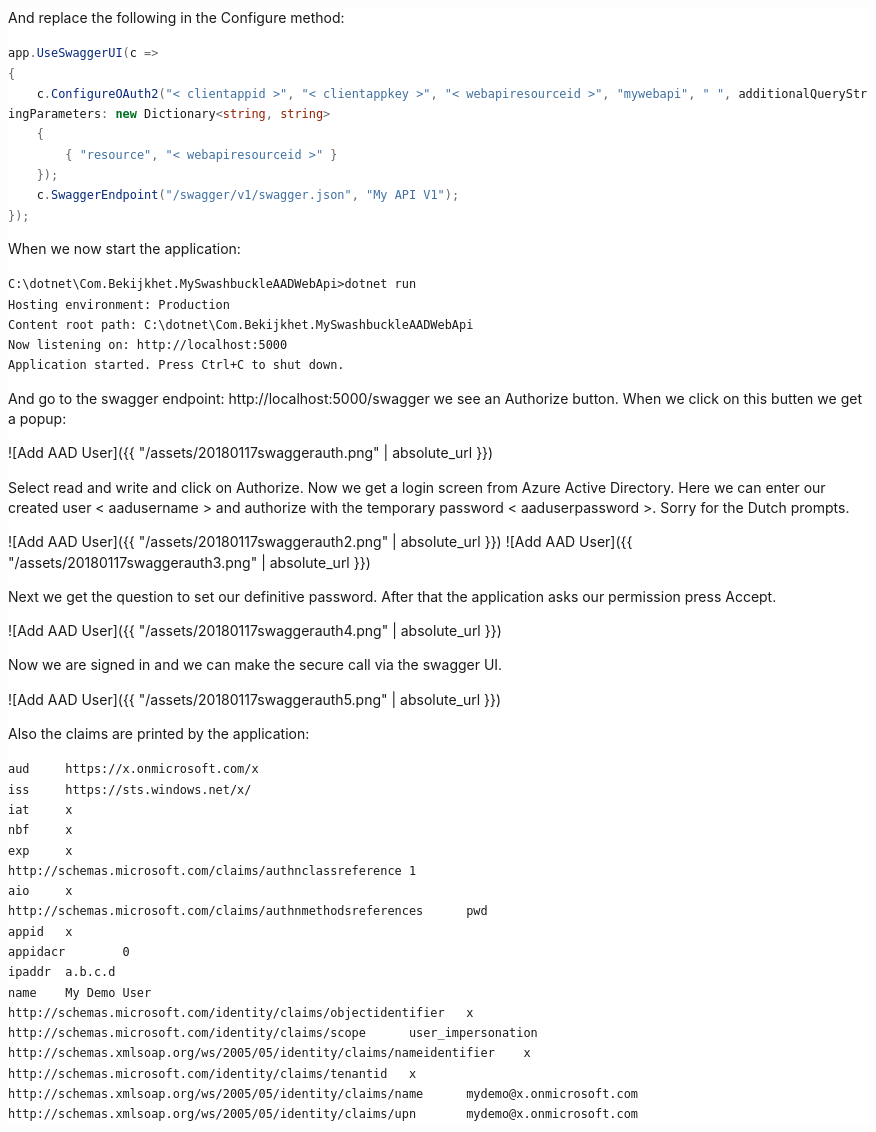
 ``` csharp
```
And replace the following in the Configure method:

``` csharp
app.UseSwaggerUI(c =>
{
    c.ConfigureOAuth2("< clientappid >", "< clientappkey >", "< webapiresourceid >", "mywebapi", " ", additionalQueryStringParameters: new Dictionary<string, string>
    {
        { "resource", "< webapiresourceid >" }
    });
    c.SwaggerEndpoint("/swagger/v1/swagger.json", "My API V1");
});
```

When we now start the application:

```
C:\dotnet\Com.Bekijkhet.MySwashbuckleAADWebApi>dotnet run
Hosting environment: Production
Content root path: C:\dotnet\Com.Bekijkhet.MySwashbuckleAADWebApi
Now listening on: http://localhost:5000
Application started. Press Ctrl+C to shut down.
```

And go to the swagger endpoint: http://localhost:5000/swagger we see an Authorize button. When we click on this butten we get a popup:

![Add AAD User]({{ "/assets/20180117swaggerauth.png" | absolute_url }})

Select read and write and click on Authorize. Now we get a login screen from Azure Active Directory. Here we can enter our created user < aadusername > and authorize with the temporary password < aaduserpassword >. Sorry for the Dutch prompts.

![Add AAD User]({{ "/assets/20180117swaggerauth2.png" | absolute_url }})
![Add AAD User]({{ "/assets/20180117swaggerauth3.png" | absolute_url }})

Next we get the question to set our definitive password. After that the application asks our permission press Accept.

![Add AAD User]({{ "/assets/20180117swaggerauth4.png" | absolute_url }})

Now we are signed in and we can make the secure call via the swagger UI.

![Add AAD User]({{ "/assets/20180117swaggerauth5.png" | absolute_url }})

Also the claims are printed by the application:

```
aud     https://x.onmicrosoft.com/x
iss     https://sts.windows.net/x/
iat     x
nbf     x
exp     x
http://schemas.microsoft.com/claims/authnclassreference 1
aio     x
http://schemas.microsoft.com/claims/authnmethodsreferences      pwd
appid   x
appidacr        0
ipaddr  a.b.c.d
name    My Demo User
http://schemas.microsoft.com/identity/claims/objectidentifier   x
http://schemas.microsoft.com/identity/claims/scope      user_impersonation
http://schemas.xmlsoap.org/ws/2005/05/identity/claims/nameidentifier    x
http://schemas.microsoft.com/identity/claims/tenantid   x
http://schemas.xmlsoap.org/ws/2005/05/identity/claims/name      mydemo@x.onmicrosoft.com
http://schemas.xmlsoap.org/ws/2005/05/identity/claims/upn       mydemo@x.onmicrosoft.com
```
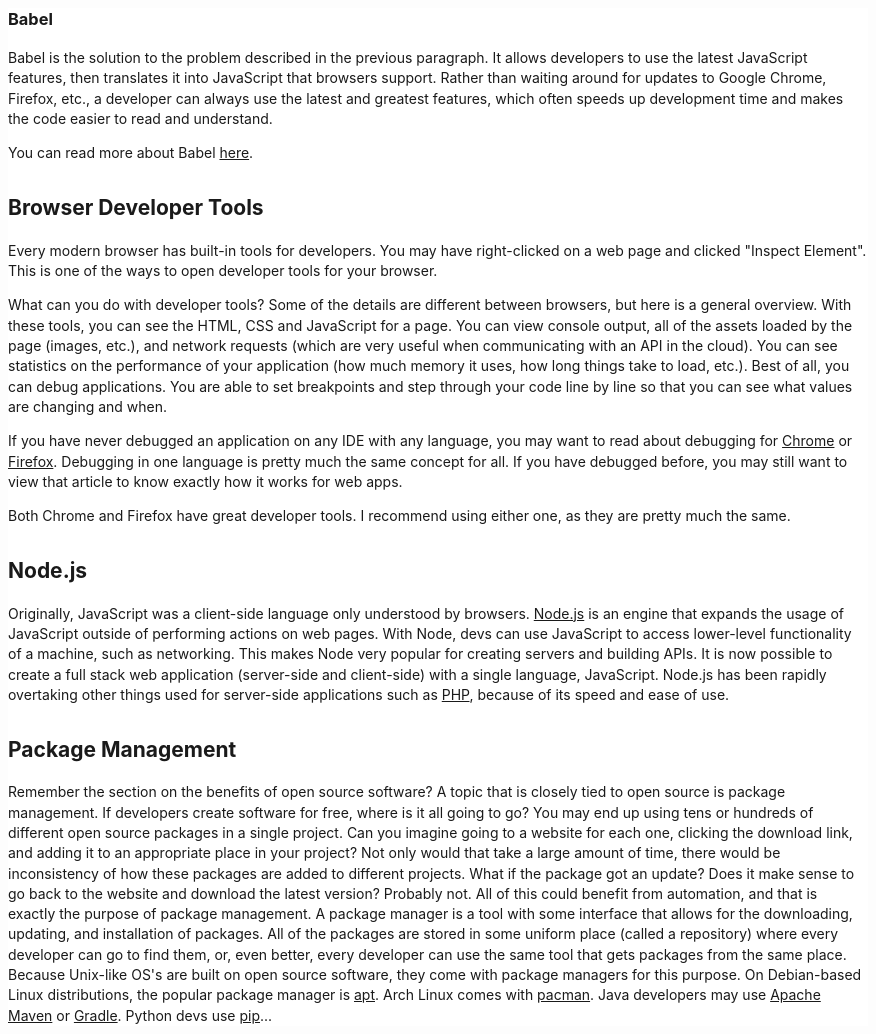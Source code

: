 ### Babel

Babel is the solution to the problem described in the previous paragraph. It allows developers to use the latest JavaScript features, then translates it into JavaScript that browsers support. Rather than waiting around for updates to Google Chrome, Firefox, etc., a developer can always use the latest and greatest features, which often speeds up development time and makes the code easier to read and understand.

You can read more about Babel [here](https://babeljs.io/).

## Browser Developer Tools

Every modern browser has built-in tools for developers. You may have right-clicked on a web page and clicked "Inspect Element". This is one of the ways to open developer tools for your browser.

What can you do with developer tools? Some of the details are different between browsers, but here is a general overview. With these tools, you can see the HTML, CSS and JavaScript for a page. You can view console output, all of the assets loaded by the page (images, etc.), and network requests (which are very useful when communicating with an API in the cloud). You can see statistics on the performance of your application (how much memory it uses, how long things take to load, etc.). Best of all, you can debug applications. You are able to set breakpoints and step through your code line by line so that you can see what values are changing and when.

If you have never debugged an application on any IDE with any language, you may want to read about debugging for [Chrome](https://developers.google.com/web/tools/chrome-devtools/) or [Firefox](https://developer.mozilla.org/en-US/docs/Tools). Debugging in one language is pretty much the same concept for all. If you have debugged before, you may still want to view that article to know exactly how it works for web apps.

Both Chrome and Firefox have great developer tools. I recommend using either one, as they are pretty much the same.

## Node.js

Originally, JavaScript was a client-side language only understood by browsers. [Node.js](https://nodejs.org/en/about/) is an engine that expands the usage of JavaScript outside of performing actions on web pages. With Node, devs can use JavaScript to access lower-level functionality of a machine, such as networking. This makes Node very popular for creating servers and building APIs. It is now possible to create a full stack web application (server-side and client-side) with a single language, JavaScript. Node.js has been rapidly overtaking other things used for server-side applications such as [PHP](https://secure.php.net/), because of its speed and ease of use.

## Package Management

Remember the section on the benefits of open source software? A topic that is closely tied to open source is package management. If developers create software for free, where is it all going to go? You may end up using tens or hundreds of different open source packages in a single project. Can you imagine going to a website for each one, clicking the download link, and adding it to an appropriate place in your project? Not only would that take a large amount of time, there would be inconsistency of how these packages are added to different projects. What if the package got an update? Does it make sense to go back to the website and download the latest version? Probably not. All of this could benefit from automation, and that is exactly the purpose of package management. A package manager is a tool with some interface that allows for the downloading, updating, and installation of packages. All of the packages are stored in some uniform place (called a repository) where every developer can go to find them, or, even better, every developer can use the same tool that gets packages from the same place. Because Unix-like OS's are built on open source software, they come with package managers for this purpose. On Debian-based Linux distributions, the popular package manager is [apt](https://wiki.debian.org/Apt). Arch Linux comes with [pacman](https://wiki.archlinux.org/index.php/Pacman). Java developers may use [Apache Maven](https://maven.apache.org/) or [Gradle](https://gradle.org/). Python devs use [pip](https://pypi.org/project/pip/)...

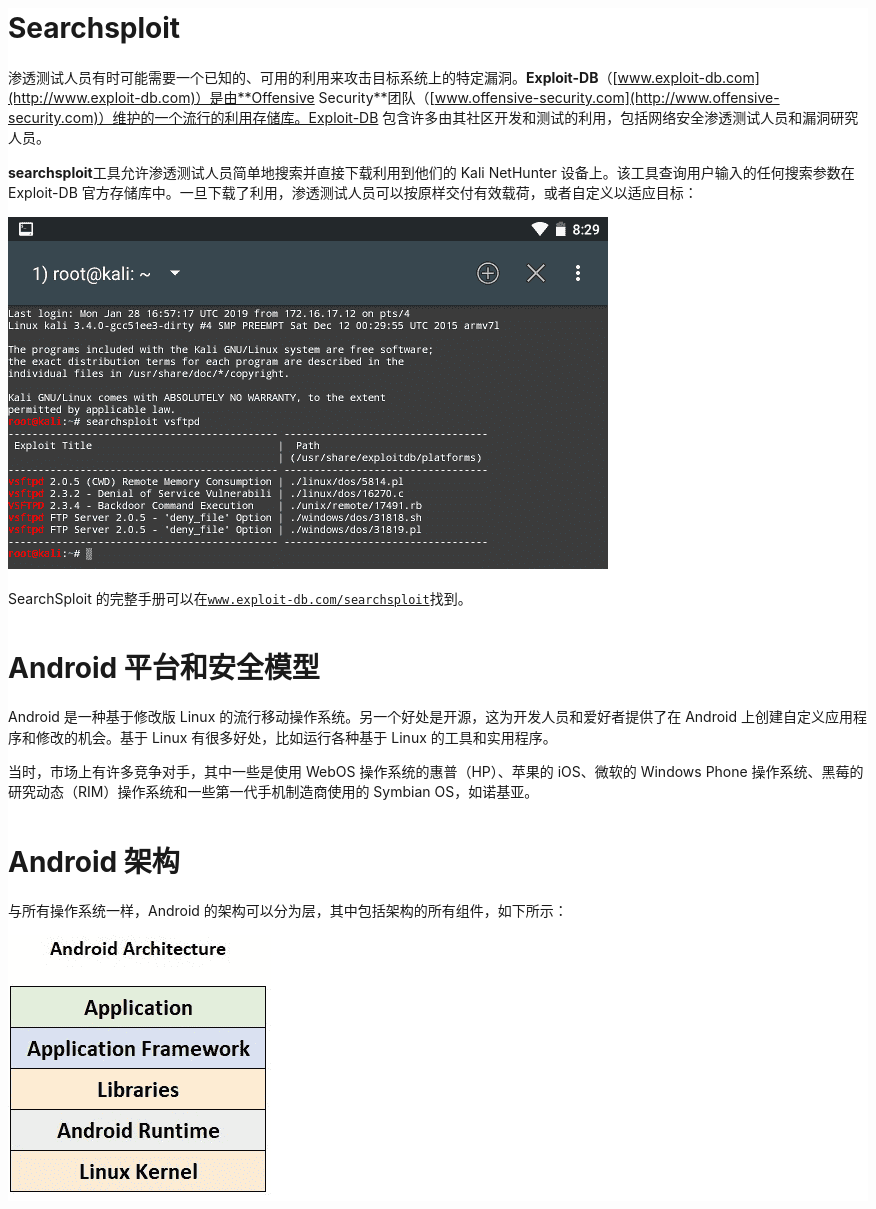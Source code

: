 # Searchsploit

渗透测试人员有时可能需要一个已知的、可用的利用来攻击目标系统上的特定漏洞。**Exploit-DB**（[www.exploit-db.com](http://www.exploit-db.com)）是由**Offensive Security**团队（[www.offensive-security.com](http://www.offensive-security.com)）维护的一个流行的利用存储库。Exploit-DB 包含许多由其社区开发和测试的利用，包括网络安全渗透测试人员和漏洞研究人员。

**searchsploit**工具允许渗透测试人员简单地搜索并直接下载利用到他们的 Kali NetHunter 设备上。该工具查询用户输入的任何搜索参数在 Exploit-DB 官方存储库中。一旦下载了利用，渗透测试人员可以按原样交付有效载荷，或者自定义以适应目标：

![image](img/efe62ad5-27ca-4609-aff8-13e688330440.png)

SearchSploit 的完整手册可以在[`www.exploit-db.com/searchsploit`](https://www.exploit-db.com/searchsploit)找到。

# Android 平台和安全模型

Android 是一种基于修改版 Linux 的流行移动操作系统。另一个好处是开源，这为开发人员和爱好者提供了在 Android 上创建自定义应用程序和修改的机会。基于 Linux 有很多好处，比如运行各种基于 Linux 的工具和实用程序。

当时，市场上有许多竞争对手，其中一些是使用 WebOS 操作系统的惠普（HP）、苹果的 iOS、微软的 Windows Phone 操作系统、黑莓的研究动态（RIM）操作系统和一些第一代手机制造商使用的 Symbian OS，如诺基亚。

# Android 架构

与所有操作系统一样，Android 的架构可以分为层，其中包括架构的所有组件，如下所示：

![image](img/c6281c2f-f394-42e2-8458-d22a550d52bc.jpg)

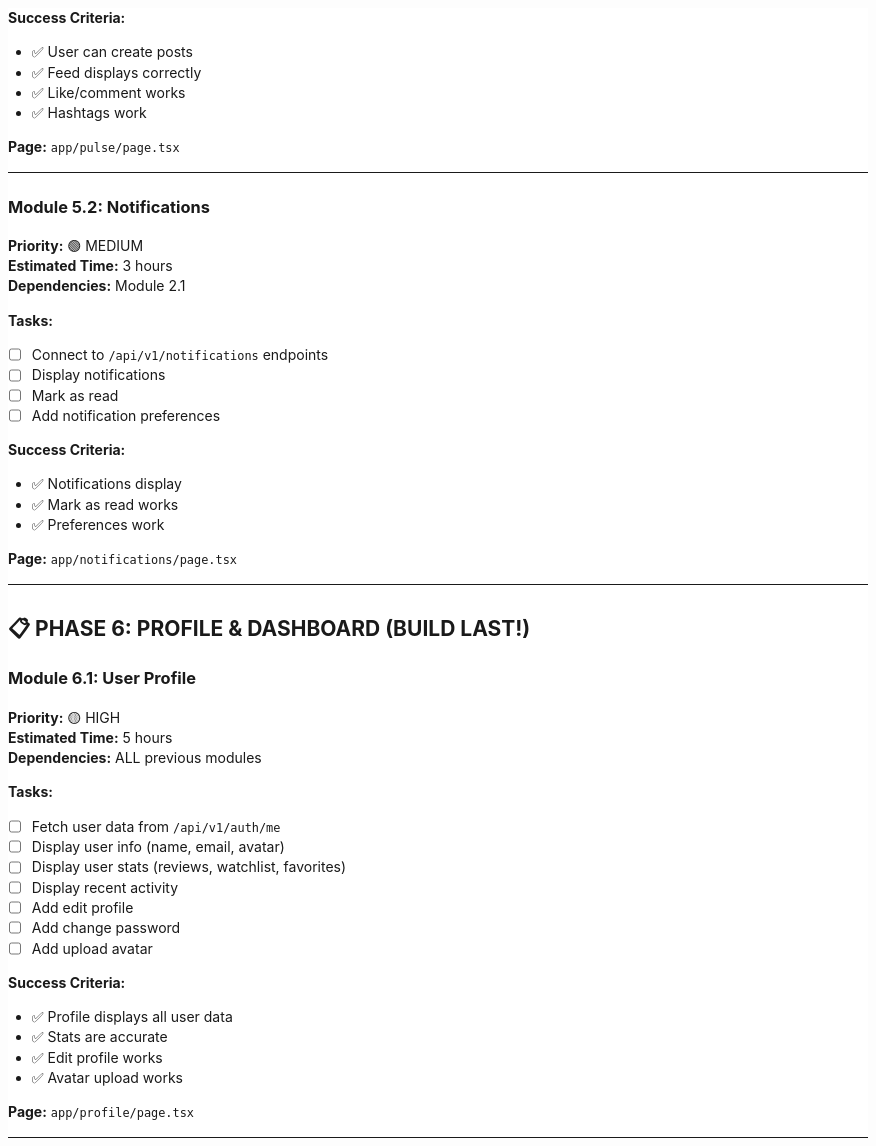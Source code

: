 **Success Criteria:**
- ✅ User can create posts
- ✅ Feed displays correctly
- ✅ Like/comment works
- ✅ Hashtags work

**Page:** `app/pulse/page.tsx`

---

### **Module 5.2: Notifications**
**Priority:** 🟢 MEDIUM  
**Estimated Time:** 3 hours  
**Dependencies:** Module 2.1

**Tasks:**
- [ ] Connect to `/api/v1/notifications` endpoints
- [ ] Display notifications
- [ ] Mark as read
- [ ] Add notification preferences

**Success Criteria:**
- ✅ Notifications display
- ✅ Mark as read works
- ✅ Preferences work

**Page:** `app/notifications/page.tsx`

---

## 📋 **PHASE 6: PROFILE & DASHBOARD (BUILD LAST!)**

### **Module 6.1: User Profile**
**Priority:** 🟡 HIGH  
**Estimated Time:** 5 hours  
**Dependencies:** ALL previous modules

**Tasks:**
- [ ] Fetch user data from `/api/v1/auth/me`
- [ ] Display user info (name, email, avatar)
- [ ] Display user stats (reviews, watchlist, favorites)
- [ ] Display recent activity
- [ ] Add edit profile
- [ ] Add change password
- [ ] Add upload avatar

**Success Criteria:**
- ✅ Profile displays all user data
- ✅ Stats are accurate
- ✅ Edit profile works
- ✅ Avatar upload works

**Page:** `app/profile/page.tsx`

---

○ ○ ○ ○ ○ ○ ○

Your answer should consist of each line above in which "have" appears.

Every modern browser has built-in tools for developers. You may have right-clicked on a web page and clicked "Inspect Element". This is one of the ways to open developer tools for your browser.
If you have never debugged an application on any IDE with any language, you may want to read about debugging for [Chrome](https://developers.google.com/web/tools/chrome-devtools/) or [Firefox](https://developer.mozilla.org/en-US/docs/Tools). Debugging in one language is pretty much the same concept for all. If you have debugged before, you may still want to view that article to know exactly how it works for web apps.
Both Chrome and Firefox have great developer tools. I recommend using either one, as they are pretty much the same.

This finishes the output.